Sale and leaseback based on turnover will revelutionise hotel sector
SJ Berwin and Berwin Leighton have broken new ground in the property world by advising on the innovative sale and leaseback of 11 Hilton hotels to the Royal Bank of Scotland (RBS) for £312m.
The structure of the property finance deal is seen as a landmark within the UK hotel sector. Hilton has sold the hotels into a special purpose vehicle set up by RBS and simultaneously entered into leases based on turnover rather than the more conventional option of fixed rents. Other recent sale and leaseback deals - for J Sainsbury and Abbey National, for example - have used leases based on fixed rents.
The structure provides Hilton with a level of operational flexibility not typically seen in property leases, while the importance of turnover should encourage both parties to maximise the performance of the hotels.
The transaction was the first principal finance deal for the former NatWest structured finance team, which was subsumed into RBS following the takeover. "It's a new step for them," says Berwin Leighton partner Simon Kildahl, who led the team advising RBS.
The firm was instructed less than five weeks before the deal completed on 6 March.
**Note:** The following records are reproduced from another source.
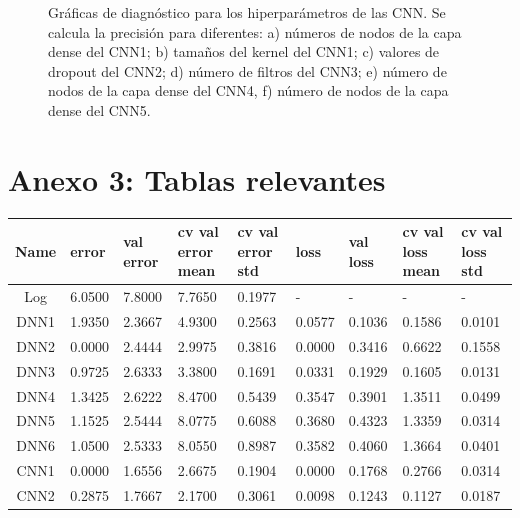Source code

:\documentclass[11pt]{article}
\begin{document}
\begin{figure}[H]
\begin{subfigure}[c]{0.4\textwidth}
        \caption{}
        \label{fig:FullConn3CL}
    \end{subfigure}
    \caption{Gráficas de diagnóstico para los hiperparámetros de las CNN. Se calcula la precisión para diferentes: a) números de nodos de la capa dense del CNN1; b) tamaños del kernel del CNN1; c) valores de dropout del CNN2; d) número de filtros del CNN3; e) número de nodos de la capa dense del CNN4, f) número de nodos de la capa dense del CNN5.}
    \label{fig:6Graf}
\end{figure}
\section*{Anexo 3: Tablas relevantes}
\begin{table}[H]
    \begin{tabular}{c| p{1.5cm}| p{1.5cm}| p{1.5cm}| p{1.5cm}| p{1.5cm}| p{1.5cm}| p{1.5cm}| p{1.5cm}}
        \toprule
        Name &  error &  val error &  cv val error mean &  cv val error std &   loss &  val loss &  cv val loss mean &  cv val loss std \\
        \midrule
        Log  & 6.0500 &     7.8000 &             7.7650 &            0.1977 & - & - & - & - \\ 
        DNN1 & 1.9350 &     2.3667 &             4.9300 &            0.2563 & 0.0577 &    0.1036 &            0.1586 &           0.0101 \\
        DNN2 & 0.0000 &     2.4444 &             2.9975 &            0.3816 & 0.0000 &    0.3416 &            0.6622 &           0.1558 \\
        DNN3 & 0.9725 &     2.6333 &             3.3800 &            0.1691 & 0.0331 &    0.1929 &            0.1605 &           0.0131 \\
        DNN4 & 1.3425 &     2.6222 &             8.4700 &            0.5439 & 0.3547 &    0.3901 &            1.3511 &           0.0499 \\
        DNN5 & 1.1525 &     2.5444 &             8.0775 &            0.6088 & 0.3680 &    0.4323 &            1.3359 &           0.0314 \\
        DNN6 & 1.0500 &     2.5333 &             8.0550 &            0.8987 & 0.3582 &    0.4060 &            1.3664 &           0.0401 \\
        CNN1 & 0.0000 &     1.6556 &             2.6675 &            0.1904 & 0.0000 &    0.1768 &            0.2766 &           0.0314 \\
        CNN2 & 0.2875 &     1.7667 &             2.1700 &            0.3061 & 0.0098 &    0.1243 &            0.1127 &           0.0187 \\

\end{tabular}
\end{table}
\end{document}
Kildahl says: "We went to a brainstorming meeting where we talked about how to structure the deal and the turnover rent arrangements.
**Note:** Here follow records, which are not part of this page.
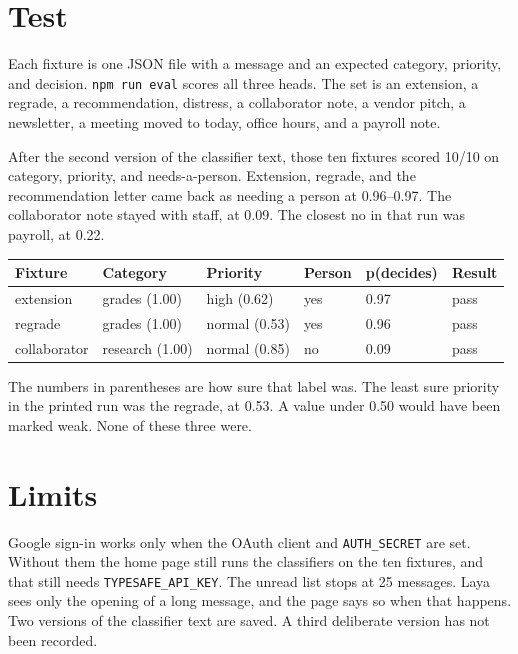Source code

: \documentclass[11pt,a4paper]{article}
\begin{document}
\section{Test}

Each fixture is one JSON file with a message and an expected category, priority, and decision. \texttt{npm run eval} scores all three heads. The set is an extension, a regrade, a recommendation, distress, a collaborator note, a vendor pitch, a newsletter, a meeting moved to today, office hours, and a payroll note.

After the second version of the classifier text, those ten fixtures scored 10/10 on category, priority, and needs-a-person. Extension, regrade, and the recommendation letter came back as needing a person at 0.96--0.97. The collaborator note stayed with staff, at 0.09. The closest no in that run was payroll, at 0.22.

\begin{center}
\small
\begin{tabular}{@{}llllll@{}}
\toprule
\textbf{Fixture} & \textbf{Category} & \textbf{Priority} & \textbf{Person} & \textbf{p(decides)} & \textbf{Result} \\
\midrule
extension & grades (1.00) & high (0.62) & yes & 0.97 & pass \\
regrade & grades (1.00) & normal (0.53) & yes & 0.96 & pass \\
collaborator & research (1.00) & normal (0.85) & no & 0.09 & pass \\
\bottomrule
\end{tabular}
\end{center}

The numbers in parentheses are how sure that label was. The least sure priority in the printed run was the regrade, at 0.53. A value under 0.50 would have been marked weak. None of these three were.

\section{Limits}

Google sign-in works only when the OAuth client and \texttt{AUTH\_SECRET} are set. Without them the home page still runs the classifiers on the ten fixtures, and that still needs \texttt{TYPESAFE\_API\_KEY}. The unread list stops at 25 messages. Laya sees only the opening of a long message, and the page says so when that happens. Two versions of the classifier text are saved. A third deliberate version has not been recorded.
\end{document}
"Our objective was to ensure that we got the appropriate balance between operational freedom for Hilton and controls to ensure RBS got the appropriate rental income."
SJ Berwin property partner David Ryland led the team appointed by Hilton Group. He says: "This kind of deal is evidence of the hotel market becoming more institutional, and it creates a new benchmark for rental patterns for the sector."
Iain Robertson, chief executive of corporate banking and financial markets at RBS, says the bank expects to undertake other similar transactions within the hotel sector and with other industries.